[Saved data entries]
········

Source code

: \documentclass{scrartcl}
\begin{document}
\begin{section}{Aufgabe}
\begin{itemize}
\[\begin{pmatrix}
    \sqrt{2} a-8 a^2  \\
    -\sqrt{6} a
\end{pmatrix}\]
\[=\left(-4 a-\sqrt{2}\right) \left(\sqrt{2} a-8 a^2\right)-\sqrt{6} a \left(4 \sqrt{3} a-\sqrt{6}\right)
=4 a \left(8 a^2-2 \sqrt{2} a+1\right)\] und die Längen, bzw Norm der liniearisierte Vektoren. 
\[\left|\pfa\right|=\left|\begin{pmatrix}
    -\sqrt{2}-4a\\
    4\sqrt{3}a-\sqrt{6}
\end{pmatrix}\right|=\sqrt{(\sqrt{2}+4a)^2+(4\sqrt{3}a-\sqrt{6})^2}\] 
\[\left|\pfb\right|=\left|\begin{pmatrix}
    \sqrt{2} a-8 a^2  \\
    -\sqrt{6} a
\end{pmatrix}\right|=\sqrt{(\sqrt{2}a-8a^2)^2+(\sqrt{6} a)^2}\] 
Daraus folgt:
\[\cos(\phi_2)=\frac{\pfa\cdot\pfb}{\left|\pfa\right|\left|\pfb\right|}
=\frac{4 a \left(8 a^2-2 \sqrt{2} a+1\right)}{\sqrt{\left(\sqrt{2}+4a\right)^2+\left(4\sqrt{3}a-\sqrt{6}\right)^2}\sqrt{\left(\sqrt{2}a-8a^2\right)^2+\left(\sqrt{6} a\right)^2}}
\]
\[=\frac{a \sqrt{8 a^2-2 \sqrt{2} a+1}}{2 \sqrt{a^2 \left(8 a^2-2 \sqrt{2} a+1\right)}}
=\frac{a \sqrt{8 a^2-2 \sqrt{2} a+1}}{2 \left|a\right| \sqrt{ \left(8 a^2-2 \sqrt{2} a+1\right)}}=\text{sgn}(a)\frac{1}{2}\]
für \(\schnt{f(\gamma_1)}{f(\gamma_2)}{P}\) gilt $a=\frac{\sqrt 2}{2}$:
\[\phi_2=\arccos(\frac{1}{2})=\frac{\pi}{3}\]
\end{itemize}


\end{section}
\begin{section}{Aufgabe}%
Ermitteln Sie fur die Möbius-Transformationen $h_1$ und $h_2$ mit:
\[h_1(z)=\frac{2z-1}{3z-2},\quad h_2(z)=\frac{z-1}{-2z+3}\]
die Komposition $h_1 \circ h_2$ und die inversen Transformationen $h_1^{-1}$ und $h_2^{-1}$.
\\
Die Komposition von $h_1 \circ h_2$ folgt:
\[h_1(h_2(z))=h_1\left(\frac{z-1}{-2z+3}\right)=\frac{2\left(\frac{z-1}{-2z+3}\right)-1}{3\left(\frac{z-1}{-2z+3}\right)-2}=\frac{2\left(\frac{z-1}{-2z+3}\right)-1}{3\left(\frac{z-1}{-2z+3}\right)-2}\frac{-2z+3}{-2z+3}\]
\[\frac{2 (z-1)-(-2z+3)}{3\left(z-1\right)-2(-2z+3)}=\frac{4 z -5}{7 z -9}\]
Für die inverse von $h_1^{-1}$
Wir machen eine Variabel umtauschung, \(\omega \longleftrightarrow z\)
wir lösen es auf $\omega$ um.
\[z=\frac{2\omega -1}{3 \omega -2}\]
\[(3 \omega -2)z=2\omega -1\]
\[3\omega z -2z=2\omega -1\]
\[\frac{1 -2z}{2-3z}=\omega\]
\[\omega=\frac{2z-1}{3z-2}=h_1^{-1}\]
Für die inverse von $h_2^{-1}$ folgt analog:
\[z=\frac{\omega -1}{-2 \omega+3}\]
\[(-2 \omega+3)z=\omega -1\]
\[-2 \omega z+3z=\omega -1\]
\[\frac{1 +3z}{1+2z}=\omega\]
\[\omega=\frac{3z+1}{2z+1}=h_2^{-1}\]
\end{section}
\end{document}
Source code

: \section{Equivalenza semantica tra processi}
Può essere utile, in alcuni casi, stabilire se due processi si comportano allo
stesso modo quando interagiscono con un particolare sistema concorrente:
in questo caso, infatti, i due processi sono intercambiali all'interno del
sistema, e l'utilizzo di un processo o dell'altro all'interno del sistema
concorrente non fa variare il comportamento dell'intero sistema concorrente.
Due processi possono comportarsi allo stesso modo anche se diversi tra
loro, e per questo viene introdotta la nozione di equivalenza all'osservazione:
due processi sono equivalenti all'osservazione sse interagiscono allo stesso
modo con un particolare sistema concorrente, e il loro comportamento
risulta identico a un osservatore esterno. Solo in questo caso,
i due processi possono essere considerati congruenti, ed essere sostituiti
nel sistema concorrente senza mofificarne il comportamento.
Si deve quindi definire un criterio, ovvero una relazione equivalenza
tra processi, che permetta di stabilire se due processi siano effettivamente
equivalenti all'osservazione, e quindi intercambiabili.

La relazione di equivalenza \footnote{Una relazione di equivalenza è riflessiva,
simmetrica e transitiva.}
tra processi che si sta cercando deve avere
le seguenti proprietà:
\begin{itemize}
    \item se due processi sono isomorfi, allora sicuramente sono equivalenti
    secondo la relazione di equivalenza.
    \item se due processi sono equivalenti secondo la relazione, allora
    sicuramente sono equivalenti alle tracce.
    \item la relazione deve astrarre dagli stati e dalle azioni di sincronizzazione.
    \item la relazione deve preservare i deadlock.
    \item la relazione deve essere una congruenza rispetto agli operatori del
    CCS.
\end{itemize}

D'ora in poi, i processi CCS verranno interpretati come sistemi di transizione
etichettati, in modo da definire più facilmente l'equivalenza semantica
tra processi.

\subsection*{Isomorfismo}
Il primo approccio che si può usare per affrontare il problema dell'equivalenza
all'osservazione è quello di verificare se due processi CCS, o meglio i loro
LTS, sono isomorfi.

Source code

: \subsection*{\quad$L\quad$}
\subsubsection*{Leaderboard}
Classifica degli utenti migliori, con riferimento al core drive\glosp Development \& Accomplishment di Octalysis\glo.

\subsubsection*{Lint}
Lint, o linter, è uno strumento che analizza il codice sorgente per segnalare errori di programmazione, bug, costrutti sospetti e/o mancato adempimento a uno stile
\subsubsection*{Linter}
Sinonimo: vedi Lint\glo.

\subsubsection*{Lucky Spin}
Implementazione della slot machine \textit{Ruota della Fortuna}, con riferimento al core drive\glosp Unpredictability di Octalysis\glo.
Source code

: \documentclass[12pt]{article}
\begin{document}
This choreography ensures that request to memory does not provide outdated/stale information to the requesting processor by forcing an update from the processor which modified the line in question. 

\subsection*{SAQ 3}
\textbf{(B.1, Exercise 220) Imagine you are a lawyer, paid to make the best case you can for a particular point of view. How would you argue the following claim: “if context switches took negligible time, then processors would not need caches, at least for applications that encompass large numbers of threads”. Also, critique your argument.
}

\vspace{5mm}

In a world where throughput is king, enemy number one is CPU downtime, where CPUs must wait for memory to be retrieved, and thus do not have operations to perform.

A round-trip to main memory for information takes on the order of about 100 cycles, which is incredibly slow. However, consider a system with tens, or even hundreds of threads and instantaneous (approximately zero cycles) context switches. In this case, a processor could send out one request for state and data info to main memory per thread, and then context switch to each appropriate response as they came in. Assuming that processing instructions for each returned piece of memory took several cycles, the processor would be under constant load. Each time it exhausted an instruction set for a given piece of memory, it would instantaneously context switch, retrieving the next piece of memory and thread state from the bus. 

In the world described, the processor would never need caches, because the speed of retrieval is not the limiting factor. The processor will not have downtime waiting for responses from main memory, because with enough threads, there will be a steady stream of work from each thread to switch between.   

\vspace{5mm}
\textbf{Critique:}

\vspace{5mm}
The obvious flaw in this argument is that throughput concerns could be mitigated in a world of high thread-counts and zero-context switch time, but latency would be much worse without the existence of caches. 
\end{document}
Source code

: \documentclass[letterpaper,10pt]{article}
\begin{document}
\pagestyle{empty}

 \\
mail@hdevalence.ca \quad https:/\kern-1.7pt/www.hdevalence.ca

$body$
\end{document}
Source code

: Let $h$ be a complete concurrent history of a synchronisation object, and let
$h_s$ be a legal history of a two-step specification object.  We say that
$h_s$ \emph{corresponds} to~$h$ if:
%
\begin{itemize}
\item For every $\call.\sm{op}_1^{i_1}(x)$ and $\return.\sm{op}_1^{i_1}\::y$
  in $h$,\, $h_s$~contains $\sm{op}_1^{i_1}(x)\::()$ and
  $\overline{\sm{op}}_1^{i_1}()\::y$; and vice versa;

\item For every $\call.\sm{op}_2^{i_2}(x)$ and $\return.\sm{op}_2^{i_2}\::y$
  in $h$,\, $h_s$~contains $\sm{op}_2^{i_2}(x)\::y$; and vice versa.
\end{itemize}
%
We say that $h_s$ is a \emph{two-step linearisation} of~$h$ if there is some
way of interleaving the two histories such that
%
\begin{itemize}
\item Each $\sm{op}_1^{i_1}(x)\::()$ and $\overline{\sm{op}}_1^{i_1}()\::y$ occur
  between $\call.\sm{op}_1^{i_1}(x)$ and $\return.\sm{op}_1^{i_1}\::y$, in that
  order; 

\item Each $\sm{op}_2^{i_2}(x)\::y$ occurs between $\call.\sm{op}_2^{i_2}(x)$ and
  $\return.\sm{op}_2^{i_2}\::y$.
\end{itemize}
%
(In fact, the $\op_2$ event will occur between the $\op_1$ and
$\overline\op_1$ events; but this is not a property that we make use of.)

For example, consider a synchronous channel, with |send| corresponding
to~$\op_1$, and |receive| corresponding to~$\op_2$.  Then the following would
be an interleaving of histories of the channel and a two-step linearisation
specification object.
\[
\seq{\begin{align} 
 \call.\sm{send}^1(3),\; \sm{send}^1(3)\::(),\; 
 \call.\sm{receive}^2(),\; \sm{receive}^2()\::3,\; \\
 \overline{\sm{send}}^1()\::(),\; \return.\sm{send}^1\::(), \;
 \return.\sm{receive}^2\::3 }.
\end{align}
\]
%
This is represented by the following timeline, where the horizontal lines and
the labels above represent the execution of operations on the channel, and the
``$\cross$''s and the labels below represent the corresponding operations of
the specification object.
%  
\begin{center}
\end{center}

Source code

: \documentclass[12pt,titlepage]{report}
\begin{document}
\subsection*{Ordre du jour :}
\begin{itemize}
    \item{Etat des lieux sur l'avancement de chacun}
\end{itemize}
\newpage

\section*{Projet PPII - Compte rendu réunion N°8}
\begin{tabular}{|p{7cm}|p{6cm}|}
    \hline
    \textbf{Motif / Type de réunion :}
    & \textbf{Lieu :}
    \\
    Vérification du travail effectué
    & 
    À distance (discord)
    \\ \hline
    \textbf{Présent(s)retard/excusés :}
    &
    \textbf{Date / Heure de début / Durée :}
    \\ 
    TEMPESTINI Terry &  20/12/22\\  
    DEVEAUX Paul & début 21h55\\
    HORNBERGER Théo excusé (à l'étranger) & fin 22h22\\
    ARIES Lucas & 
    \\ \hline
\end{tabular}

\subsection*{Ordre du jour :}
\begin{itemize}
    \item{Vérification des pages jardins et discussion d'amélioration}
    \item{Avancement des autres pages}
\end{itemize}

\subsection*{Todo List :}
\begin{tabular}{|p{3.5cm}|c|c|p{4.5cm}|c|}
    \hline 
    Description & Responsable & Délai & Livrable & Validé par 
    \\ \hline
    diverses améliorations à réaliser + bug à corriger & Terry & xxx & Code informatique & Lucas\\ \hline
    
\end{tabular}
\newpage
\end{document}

········

[WHAT YOU NEED TO DO]: Copy out each line from the preceding entries that mentions the word "request".

[RESULT FOR THIS EXERCISE]:
This choreography ensures that request to memory does not provide outdated/stale information to the requesting processor by forcing an update from the processor which modified the line in question. 
A round-trip to main memory for information takes on the order of about 100 cycles, which is incredibly slow. However, consider a system with tens, or even hundreds of threads and instantaneous (approximately zero cycles) context switches. In this case, a processor could send out one request for state and data info to main memory per thread, and then context switch to each appropriate response as they came in. Assuming that processing instructions for each returned piece of memory took several cycles, the processor would be under constant load. Each time it exhausted an instruction set for a given piece of memory, it would instantaneously context switch, retrieving the next piece of memory and thread state from the bus. 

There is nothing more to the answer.